# [The input]
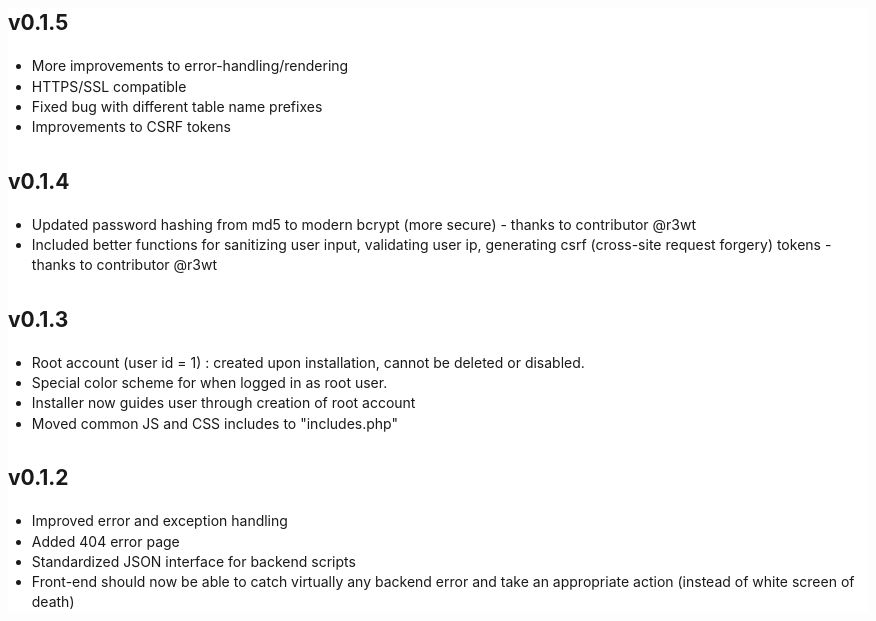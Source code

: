 ## v0.1.5
- More improvements to error-handling/rendering
- HTTPS/SSL compatible
- Fixed bug with different table name prefixes
- Improvements to CSRF tokens

## v0.1.4
- Updated password hashing from md5 to modern bcrypt (more secure) - thanks to contributor @r3wt
- Included better functions for sanitizing user input, validating user ip, generating csrf (cross-site request forgery) tokens - thanks to contributor @r3wt

## v0.1.3
- Root account (user id = 1) : created upon installation, cannot be deleted or disabled.
- Special color scheme for when logged in as root user.
- Installer now guides user through creation of root account
- Moved common JS and CSS includes to "includes.php"

## v0.1.2
- Improved error and exception handling
- Added 404 error page
- Standardized JSON interface for backend scripts
- Front-end should now be able to catch virtually any backend error and take an appropriate action (instead of white screen of death)

[#653]: https://github.com/userfrosting/UserFrosting/issues/653
[#713]: https://github.com/userfrosting/UserFrosting/issues/713
[#718]: https://github.com/userfrosting/UserFrosting/issues/718
[#763]: https://github.com/userfrosting/UserFrosting/issues/763
[#793]: https://github.com/userfrosting/UserFrosting/issues/793
[#795]: https://github.com/userfrosting/UserFrosting/issues/795
[#808]: https://github.com/userfrosting/UserFrosting/issues/808
[#826]: https://github.com/userfrosting/UserFrosting/issues/826
[#829]: https://github.com/userfrosting/UserFrosting/issues/829
[#833]: https://github.com/userfrosting/UserFrosting/issues/833
[#838]: https://github.com/userfrosting/UserFrosting/issues/838
[#850]: https://github.com/userfrosting/UserFrosting/issues/850
[#853]: https://github.com/userfrosting/UserFrosting/issues/853
[#854]: https://github.com/userfrosting/UserFrosting/issues/854
[#867]: https://github.com/userfrosting/UserFrosting/issues/867
[#869]: https://github.com/userfrosting/UserFrosting/issues/869
[#870]: https://github.com/userfrosting/UserFrosting/issues/870
[#872]: https://github.com/userfrosting/UserFrosting/issues/872
[#881]: https://github.com/userfrosting/UserFrosting/issues/881
[#888]: https://github.com/userfrosting/UserFrosting/issues/888
[#893]: https://github.com/userfrosting/UserFrosting/issues/893
[#897]: https://github.com/userfrosting/UserFrosting/issues/897
[#919]: https://github.com/userfrosting/UserFrosting/issues/919
[#921]: https://github.com/userfrosting/UserFrosting/issues/921
[#940]: https://github.com/userfrosting/UserFrosting/issues/940
[#950]: https://github.com/userfrosting/UserFrosting/issues/950
[#951]: https://github.com/userfrosting/UserFrosting/issues/951
[#952]: https://github.com/userfrosting/UserFrosting/issues/952
[#953]: https://github.com/userfrosting/UserFrosting/issues/953
[#957]: https://github.com/userfrosting/UserFrosting/issues/957
[#958]: https://github.com/userfrosting/UserFrosting/issues/958
[#963]: https://github.com/userfrosting/UserFrosting/issues/963
[#964]: https://github.com/userfrosting/UserFrosting/issues/964
[#965]: https://github.com/userfrosting/UserFrosting/issues/965
[#968]: https://github.com/userfrosting/UserFrosting/issues/968
[#976]: https://github.com/userfrosting/UserFrosting/issues/976
[#981]: https://github.com/userfrosting/UserFrosting/issues/981
[#982]: https://github.com/userfrosting/UserFrosting/issues/982
[#983]: https://github.com/userfrosting/UserFrosting/issues/983
[#986]: https://github.com/userfrosting/UserFrosting/issues/986
[#987]: https://github.com/userfrosting/UserFrosting/issues/987
[#990]: https://github.com/userfrosting/UserFrosting/issues/990
[#991]: https://github.com/userfrosting/UserFrosting/issues/991
[#993]: https://github.com/userfrosting/UserFrosting/issues/993
[#994]: https://github.com/userfrosting/UserFrosting/issues/994
[#998]: https://github.com/userfrosting/UserFrosting/issues/998
[#1007]: https://github.com/userfrosting/UserFrosting/issues/1007
[#1008]: https://github.com/userfrosting/UserFrosting/issues/1008
[#1010]: https://github.com/userfrosting/UserFrosting/issues/1010
[#1012]: https://github.com/userfrosting/UserFrosting/issues/1012
[#1014]: https://github.com/userfrosting/UserFrosting/issues/1014
[#1015]: https://github.com/userfrosting/UserFrosting/issues/1015
[#1016]: https://github.com/userfrosting/UserFrosting/issues/1016
[#1017]: https://github.com/userfrosting/UserFrosting/issues/1017
[#1018]: https://github.com/userfrosting/UserFrosting/issues/1018
[#1019]: https://github.com/userfrosting/UserFrosting/issues/1019
[#1023]: https://github.com/userfrosting/UserFrosting/issues/1023
[#1027]: https://github.com/userfrosting/UserFrosting/issues/1027
[#1028]: https://github.com/userfrosting/UserFrosting/issues/1028
[#1030]: https://github.com/userfrosting/UserFrosting/issues/1030
[#1033]: https://github.com/userfrosting/UserFrosting/issues/1033
[#1034]: https://github.com/userfrosting/UserFrosting/issues/1034
[#1035]: https://github.com/userfrosting/UserFrosting/issues/1035
[#1036]: https://github.com/userfrosting/UserFrosting/issues/1036
[#1038]: https://github.com/userfrosting/UserFrosting/issues/1038
[#1039]: https://github.com/userfrosting/UserFrosting/issues/1039
[#1041]: https://github.com/userfrosting/UserFrosting/issues/1041
[#1042]: https://github.com/userfrosting/UserFrosting/issues/1042
[#1045]: https://github.com/userfrosting/UserFrosting/issues/1045
[#1050]: https://github.com/userfrosting/UserFrosting/issues/1050
[#1056]: https://github.com/userfrosting/UserFrosting/issues/1056
[#1057]: https://github.com/userfrosting/UserFrosting/issues/1057
[#1061]: https://github.com/userfrosting/UserFrosting/issues/1061
[#1062]: https://github.com/userfrosting/UserFrosting/issues/1062
[#1068]: https://github.com/userfrosting/UserFrosting/issues/1068
[#1073]: https://github.com/userfrosting/UserFrosting/issues/1073
[#1078]: https://github.com/userfrosting/UserFrosting/issues/1078

[#1087]: https://github.com/userfrosting/UserFrosting/issues/1087
[#1092]: https://github.com/userfrosting/UserFrosting/issues/1092
[#1107]: https://github.com/userfrosting/UserFrosting/pull/1107
[#1109]: https://github.com/userfrosting/UserFrosting/pull/1109
[#1114]: https://github.com/userfrosting/UserFrosting/pull/1114
[#1126]: https://github.com/userfrosting/UserFrosting/pull/1126
[#1128]: https://github.com/userfrosting/UserFrosting/pull/1128
[#1117]: https://github.com/userfrosting/UserFrosting/issues/1117
[#1138]: https://github.com/userfrosting/UserFrosting/pull/1138
[#1124]: https://github.com/userfrosting/UserFrosting/pull/1124
[#1121]: https://github.com/userfrosting/UserFrosting/pull/1121
[#1077]: https://github.com/userfrosting/UserFrosting/pull/1077
[#1133]: https://github.com/userfrosting/UserFrosting/issues/1133
[#1085]: https://github.com/userfrosting/UserFrosting/pull/1085
[v4.2.0]: https://github.com/userfrosting/UserFrosting/compare/v4.1.22...v4.2.0
[v4.2.1]: https://github.com/userfrosting/UserFrosting/compare/v4.2.0...v.4.2.1
[v4.2.2]: https://github.com/userfrosting/UserFrosting/compare/v.4.2.1...v4.2.2
[v4.2.3]: https://github.com/userfrosting/UserFrosting/compare/v4.2.2...v4.2.3
[v4.3.0]: https://github.com/userfrosting/UserFrosting/compare/v4.2.3...v4.3.0
[v4.3.1]: https://github.com/userfrosting/UserFrosting/compare/v4.3.0...v4.3.1
[v4.3.2]: https://github.com/userfrosting/UserFrosting/compare/v4.3.1...v4.3.2
[v4.3.3]: https://github.com/userfrosting/UserFrosting/compare/v4.3.2...v4.3.3
[v4.4.0]: https://github.com/userfrosting/UserFrosting/compare/v4.3.3...v4.4.0
[v4.4.1]: https://github.com/userfrosting/UserFrosting/compare/v4.4.0...v4.4.1
[v4.4.2]: https://github.com/userfrosting/UserFrosting/compare/v4.4.1...v4.4.2
[v4.4.3]: https://github.com/userfrosting/UserFrosting/compare/v4.4.2...v4.4.3
[v4.4.4]: https://github.com/userfrosting/UserFrosting/compare/v4.4.3...v4.4.4
[v4.4.5]: https://github.com/userfrosting/UserFrosting/compare/v4.4.4...v4.4.5
[v4.5.0]: https://github.com/userfrosting/UserFrosting/compare/v4.4.5...v4.5.0
[v4.5.1]: https://github.com/userfrosting/UserFrosting/compare/v4.5.0...v4.5.1
[v4.6.0]: https://github.com/userfrosting/UserFrosting/compare/v4.5.0...v4.6.0
[v4.6.1]: https://github.com/userfrosting/UserFrosting/compare/v4.6.0...v4.6.1
[v4.6.2]: https://github.com/userfrosting/UserFrosting/compare/v4.6.1...v4.6.2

# [Exercise description]
Where a line of the data holds "contributor", show that line.

# [Response]
- Updated password hashing from md5 to modern bcrypt (more secure) - thanks to contributor @r3wt
- Included better functions for sanitizing user input, validating user ip, generating csrf (cross-site request forgery) tokens - thanks to contributor @r3wt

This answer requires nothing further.